John Hickey: ‘Dunn Could Come Back Next Year’
It was a four-game series that could determine the AL West winner – and, in all likelihood, it did. The Los Angeles Angels swept the Oakland Athletics in four games this past weekend, winning by a combined 18-4.
The Athletics were competitive in the first game – they lost, 4-3, in 10 innings – but were embarrassed thereafter. In fact, they went 29 straight innings without a run.
“It was as sad as you could imagine,” Bay Area News Group Athletics beat writer John Hickey said on Ferrall on the Bench. “It really was. It was just dismal to watch the way they played. It was just brutal. They left the bases loaded five times without a ground ball or a hit or a wild pitch to bring these runs in.”

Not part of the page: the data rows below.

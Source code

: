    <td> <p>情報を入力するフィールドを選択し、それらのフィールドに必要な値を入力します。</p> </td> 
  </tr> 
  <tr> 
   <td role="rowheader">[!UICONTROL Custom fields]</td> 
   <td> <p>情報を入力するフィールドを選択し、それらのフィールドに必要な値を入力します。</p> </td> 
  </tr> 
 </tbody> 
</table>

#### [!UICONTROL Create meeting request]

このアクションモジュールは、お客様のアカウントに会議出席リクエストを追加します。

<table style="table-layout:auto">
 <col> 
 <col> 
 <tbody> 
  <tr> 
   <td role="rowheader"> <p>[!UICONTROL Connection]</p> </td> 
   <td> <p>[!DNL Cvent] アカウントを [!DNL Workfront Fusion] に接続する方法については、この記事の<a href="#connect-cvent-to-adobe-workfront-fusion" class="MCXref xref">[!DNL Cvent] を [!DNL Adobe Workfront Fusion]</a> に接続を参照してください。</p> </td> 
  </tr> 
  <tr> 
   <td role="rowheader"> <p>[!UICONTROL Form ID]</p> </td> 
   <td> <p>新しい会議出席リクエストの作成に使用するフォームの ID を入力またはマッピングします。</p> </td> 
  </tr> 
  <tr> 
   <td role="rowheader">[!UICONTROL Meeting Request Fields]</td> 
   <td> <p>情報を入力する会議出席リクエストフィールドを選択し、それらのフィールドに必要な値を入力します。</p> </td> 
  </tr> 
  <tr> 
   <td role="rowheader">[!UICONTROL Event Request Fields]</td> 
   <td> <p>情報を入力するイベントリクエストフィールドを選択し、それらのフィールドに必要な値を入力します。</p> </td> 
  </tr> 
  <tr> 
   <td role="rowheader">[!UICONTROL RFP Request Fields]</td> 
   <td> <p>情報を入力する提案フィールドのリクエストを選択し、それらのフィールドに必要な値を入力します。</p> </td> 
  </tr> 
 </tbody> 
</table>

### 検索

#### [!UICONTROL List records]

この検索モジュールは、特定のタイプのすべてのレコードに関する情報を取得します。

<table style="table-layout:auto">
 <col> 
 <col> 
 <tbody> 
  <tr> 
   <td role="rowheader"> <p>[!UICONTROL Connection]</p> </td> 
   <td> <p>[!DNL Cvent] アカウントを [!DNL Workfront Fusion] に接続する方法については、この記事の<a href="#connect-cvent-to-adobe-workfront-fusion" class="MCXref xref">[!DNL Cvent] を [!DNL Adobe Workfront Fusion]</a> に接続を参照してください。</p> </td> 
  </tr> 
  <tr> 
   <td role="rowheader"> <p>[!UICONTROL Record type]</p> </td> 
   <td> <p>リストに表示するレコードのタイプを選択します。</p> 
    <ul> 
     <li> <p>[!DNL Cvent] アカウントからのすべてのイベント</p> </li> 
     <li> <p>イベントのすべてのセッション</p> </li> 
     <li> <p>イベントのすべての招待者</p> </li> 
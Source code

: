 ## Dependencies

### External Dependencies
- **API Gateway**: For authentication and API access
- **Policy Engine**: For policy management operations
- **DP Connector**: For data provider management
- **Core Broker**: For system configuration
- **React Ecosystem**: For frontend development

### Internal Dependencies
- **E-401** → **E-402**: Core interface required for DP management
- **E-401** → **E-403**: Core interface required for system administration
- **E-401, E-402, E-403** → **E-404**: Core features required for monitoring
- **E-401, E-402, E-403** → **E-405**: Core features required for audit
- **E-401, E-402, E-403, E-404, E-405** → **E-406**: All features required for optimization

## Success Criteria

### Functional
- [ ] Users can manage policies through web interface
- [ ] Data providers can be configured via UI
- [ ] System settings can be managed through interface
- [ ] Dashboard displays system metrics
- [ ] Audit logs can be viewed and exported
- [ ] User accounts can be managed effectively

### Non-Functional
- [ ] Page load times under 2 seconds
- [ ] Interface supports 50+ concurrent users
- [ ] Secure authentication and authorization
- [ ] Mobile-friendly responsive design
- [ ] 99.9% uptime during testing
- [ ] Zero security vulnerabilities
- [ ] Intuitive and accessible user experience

If there’s a silver lining for the A’s, it’s the fact that they scored five first-inning runs in a 6-1 win over Seattle on Monday. Even better? The newly acquired Adam Dunn hit a two-run homer in his first at-bat, which Hickey said was a “big, big momentum shift.”
Of course, the A’s had better enjoy Dunn while they have him; the 34-year-old has hinted at retirement after this season.
“In baseball, when you hit 460 home runs (by the time) you’re 34 years old, yeah, you can retire and you’re going to be set for life,” Hickey said. “What he said (Monday) was that he would not play again if he didn’t have a chance to win. He still says he’s thinking about retiring, but if he could get the right gig – where they say, ‘Adam, you’re our guy, we want you to DH and we’re going to go to the World Series’ – he conceivably could come back next year. I don’t think it’ll happen, but he left open the possibility today.”
But next year is next year. Right now, Oakland (79-58 entering play Sept. 2) just wants to make the playoffs. The A’s trail the Angels (83-53) by four-and-a-half games in the AL West and have a slim lead in the Wild Card standings.
While the goal is still to win the division, the A’s just want to make it to October – and in that regard, it helps that Jason Hammel is finally giving them quality innings. He’s allowed one earned run or fewer in four of his last five starts – this after allowing 18 in his first four outings after being acquired form the Cubs.
“It has not worked out the way they hoped,” Hickey said of the July trade for Hammel and Jeff Samardzija. “But the way they’ve pitched lately, it has a chance to help them a lot in September. Hammel was 0-4 with a 9.70 ERA in his first four starts and couldn’t get anybody out. Since then, his ERA is down under (2.50) for the last five games. He’s getting to the point where all of a sudden his slider’s back and that’s made a huge difference. I think (if) any of us went out there and lost four straight with a 9.70 ERA, we’d have some confidence issues – and he did. But he seems to have gotten past them.”
But let’s get back to Dunn for a second. Dunn, who has played for the Reds, Diamondbacks, Nationals and White Sox, said Monday’s crowd in Oakland was the best crowd he’s ever played in front of. He said it lit a fire in him.
“They love baseball, they love to yell and they know the sport,” Hickey said. “The weekends get even wilder. Down the stretch, I really expect this fan base to be a major weapon in the A’s arsenal.”